:: TASK MATERIAL

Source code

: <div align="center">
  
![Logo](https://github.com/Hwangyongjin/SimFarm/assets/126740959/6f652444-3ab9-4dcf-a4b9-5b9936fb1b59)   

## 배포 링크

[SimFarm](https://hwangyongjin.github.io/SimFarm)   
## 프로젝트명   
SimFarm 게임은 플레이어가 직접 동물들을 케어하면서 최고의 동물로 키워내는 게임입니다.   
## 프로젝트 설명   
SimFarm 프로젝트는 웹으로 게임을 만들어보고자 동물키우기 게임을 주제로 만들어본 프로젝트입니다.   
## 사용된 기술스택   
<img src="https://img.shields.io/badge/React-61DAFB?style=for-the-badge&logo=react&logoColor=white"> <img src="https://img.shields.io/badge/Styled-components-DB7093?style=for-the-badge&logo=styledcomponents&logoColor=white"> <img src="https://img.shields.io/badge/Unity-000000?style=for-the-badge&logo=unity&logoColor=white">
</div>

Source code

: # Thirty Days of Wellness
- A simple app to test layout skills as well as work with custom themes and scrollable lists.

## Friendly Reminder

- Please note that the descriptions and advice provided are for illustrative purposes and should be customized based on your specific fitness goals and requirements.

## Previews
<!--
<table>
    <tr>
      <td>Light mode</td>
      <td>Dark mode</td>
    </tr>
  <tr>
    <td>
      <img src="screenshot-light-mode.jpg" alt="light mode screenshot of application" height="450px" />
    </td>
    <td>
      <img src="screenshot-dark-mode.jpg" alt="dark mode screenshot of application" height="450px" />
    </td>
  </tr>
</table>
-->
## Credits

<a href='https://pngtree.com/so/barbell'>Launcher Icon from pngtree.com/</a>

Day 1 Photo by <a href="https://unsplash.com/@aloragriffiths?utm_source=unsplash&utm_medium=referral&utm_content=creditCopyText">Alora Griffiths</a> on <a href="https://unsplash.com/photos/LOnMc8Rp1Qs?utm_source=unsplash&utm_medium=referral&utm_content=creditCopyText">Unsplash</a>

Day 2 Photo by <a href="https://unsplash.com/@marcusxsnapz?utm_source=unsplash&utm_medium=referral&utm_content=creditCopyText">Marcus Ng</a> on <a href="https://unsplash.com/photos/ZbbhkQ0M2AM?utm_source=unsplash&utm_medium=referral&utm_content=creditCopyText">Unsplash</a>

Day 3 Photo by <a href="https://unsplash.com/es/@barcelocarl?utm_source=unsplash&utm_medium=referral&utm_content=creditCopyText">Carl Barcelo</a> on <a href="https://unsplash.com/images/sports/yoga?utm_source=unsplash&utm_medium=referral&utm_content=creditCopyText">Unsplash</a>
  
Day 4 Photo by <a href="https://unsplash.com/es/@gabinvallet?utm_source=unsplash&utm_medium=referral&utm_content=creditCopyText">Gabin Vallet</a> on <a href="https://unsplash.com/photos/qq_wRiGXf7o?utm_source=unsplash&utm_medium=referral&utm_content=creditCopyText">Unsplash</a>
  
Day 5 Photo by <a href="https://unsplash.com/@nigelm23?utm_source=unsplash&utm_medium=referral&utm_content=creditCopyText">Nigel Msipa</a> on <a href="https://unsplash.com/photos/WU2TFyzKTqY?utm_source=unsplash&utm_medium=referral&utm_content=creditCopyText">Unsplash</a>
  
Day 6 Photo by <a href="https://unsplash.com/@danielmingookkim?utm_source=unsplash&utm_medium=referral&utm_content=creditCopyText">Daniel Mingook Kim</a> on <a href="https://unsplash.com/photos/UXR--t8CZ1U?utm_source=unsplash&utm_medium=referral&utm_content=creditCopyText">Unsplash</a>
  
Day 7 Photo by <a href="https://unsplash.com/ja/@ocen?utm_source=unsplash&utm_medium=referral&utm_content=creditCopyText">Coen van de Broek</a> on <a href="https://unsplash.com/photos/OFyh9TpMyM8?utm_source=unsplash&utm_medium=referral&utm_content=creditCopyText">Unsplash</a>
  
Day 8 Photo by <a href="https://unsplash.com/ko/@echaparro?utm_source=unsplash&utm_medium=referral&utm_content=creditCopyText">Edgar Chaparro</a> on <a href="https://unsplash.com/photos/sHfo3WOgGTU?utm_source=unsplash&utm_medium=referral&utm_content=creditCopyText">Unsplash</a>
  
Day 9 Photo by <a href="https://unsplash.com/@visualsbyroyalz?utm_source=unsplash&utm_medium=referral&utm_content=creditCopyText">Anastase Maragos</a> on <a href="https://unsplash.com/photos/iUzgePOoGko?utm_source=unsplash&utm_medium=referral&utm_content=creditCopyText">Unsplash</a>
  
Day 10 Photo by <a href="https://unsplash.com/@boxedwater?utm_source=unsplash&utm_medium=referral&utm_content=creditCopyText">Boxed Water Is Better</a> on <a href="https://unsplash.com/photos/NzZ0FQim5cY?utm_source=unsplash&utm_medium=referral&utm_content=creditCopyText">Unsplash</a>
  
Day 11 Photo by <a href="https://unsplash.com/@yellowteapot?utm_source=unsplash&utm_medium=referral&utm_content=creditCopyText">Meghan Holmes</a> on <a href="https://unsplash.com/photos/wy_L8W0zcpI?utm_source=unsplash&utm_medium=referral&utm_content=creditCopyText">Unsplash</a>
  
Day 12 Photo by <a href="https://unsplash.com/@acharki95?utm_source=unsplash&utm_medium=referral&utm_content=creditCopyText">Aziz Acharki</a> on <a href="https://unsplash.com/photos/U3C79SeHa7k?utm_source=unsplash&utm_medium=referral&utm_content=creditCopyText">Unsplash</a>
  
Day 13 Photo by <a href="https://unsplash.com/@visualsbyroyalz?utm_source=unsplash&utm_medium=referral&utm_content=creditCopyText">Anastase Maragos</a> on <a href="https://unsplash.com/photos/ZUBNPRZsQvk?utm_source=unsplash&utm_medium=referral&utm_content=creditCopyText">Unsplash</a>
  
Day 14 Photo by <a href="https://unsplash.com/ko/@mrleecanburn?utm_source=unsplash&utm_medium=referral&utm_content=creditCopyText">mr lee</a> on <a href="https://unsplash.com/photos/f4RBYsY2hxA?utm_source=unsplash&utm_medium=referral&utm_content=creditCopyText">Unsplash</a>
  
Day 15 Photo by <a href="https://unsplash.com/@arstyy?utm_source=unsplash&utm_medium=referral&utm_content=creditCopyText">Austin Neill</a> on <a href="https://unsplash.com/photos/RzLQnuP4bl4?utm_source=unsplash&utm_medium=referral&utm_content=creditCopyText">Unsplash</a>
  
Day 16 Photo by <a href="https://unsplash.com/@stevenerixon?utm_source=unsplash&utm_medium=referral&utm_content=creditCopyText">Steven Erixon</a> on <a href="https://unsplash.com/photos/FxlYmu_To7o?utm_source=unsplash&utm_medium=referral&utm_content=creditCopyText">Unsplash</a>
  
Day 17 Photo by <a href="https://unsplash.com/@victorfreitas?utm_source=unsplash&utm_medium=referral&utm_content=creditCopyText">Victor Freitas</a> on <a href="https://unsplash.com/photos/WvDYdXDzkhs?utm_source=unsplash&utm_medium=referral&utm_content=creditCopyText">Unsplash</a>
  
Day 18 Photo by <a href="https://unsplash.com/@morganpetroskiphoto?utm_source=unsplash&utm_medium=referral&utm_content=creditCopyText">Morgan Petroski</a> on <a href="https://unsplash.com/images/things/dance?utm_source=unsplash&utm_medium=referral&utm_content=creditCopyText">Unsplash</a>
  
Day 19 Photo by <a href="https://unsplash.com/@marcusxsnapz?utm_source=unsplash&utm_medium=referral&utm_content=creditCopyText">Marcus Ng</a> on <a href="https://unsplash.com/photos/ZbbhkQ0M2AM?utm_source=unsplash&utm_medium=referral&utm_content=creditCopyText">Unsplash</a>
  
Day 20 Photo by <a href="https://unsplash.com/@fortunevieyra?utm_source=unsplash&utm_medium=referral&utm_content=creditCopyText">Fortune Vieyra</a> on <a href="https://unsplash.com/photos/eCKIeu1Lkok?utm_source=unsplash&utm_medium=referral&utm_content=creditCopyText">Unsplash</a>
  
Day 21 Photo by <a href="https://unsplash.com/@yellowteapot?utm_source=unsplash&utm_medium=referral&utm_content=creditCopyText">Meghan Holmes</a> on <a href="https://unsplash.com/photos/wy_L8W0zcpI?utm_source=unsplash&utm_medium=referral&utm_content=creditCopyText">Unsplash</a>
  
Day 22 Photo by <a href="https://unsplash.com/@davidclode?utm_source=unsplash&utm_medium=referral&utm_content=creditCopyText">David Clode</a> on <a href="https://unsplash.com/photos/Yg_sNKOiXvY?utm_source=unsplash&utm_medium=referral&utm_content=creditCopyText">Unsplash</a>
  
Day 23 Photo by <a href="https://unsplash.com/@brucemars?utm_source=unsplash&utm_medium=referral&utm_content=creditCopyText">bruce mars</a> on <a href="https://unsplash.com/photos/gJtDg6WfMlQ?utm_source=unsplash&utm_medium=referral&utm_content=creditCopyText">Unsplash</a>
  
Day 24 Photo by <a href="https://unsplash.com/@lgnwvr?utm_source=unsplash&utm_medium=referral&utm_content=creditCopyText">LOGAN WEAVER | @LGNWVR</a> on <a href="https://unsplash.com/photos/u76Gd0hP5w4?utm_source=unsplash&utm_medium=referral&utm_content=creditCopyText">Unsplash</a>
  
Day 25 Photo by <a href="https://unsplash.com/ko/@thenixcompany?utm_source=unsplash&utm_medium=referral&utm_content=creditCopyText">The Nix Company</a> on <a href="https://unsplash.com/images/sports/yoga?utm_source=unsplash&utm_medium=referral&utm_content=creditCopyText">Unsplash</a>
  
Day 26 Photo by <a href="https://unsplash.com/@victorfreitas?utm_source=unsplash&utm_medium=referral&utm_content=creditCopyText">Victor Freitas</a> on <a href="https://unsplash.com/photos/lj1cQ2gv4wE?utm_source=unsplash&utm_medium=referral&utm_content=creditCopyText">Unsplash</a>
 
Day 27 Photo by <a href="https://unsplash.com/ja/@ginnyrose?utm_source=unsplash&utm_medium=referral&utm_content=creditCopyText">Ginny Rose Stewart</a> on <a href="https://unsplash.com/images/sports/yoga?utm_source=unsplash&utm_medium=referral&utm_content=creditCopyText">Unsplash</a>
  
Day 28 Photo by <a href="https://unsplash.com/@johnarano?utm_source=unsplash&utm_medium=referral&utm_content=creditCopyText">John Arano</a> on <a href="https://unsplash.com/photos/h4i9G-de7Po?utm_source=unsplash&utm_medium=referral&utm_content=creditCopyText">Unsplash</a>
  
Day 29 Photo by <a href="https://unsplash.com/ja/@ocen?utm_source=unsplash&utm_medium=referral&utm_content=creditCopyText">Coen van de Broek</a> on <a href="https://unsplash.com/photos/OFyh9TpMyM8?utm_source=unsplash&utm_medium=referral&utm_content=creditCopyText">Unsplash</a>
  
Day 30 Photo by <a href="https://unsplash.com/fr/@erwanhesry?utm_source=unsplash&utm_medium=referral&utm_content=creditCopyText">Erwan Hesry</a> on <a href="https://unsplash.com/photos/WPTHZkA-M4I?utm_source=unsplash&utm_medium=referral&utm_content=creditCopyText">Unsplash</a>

::::

> YOUR GOAL:
Lines wanted from the listing above: the line with "Day 10 Photo" up to and including the line with "Day 17 Photo". Please write them out exactly, adding nothing else.

> ANSWER TO THIS TASK:
Day 10 Photo by <a href="https://unsplash.com/@boxedwater?utm_source=unsplash&utm_medium=referral&utm_content=creditCopyText">Boxed Water Is Better</a> on <a href="https://unsplash.com/photos/NzZ0FQim5cY?utm_source=unsplash&utm_medium=referral&utm_content=creditCopyText">Unsplash</a>
  
Day 11 Photo by <a href="https://unsplash.com/@yellowteapot?utm_source=unsplash&utm_medium=referral&utm_content=creditCopyText">Meghan Holmes</a> on <a href="https://unsplash.com/photos/wy_L8W0zcpI?utm_source=unsplash&utm_medium=referral&utm_content=creditCopyText">Unsplash</a>
  
Day 12 Photo by <a href="https://unsplash.com/@acharki95?utm_source=unsplash&utm_medium=referral&utm_content=creditCopyText">Aziz Acharki</a> on <a href="https://unsplash.com/photos/U3C79SeHa7k?utm_source=unsplash&utm_medium=referral&utm_content=creditCopyText">Unsplash</a>
  
Day 13 Photo by <a href="https://unsplash.com/@visualsbyroyalz?utm_source=unsplash&utm_medium=referral&utm_content=creditCopyText">Anastase Maragos</a> on <a href="https://unsplash.com/photos/ZUBNPRZsQvk?utm_source=unsplash&utm_medium=referral&utm_content=creditCopyText">Unsplash</a>
  
Day 14 Photo by <a href="https://unsplash.com/ko/@mrleecanburn?utm_source=unsplash&utm_medium=referral&utm_content=creditCopyText">mr lee</a> on <a href="https://unsplash.com/photos/f4RBYsY2hxA?utm_source=unsplash&utm_medium=referral&utm_content=creditCopyText">Unsplash</a>
  
Day 15 Photo by <a href="https://unsplash.com/@arstyy?utm_source=unsplash&utm_medium=referral&utm_content=creditCopyText">Austin Neill</a> on <a href="https://unsplash.com/photos/RzLQnuP4bl4?utm_source=unsplash&utm_medium=referral&utm_content=creditCopyText">Unsplash</a>
  
Day 16 Photo by <a href="https://unsplash.com/@stevenerixon?utm_source=unsplash&utm_medium=referral&utm_content=creditCopyText">Steven Erixon</a> on <a href="https://unsplash.com/photos/FxlYmu_To7o?utm_source=unsplash&utm_medium=referral&utm_content=creditCopyText">Unsplash</a>
  
Day 17 Photo by <a href="https://unsplash.com/@victorfreitas?utm_source=unsplash&utm_medium=referral&utm_content=creditCopyText">Victor Freitas</a> on <a href="https://unsplash.com/photos/WvDYdXDzkhs?utm_source=unsplash&utm_medium=referral&utm_content=creditCopyText">Unsplash</a>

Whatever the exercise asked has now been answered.